The reply should hold only the lines from the one with "작성하여 main에 머지" through the end of the data, each given exactly.

======

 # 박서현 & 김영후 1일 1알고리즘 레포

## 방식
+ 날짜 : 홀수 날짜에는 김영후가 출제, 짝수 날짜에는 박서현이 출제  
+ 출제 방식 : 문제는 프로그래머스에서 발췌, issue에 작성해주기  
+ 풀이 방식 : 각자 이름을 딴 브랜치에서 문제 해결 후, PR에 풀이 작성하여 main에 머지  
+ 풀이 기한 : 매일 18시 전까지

======

Written answer:
+ 풀이 방식 : 각자 이름을 딴 브랜치에서 문제 해결 후, PR에 풀이 작성하여 main에 머지  
+ 풀이 기한 : 매일 18시 전까지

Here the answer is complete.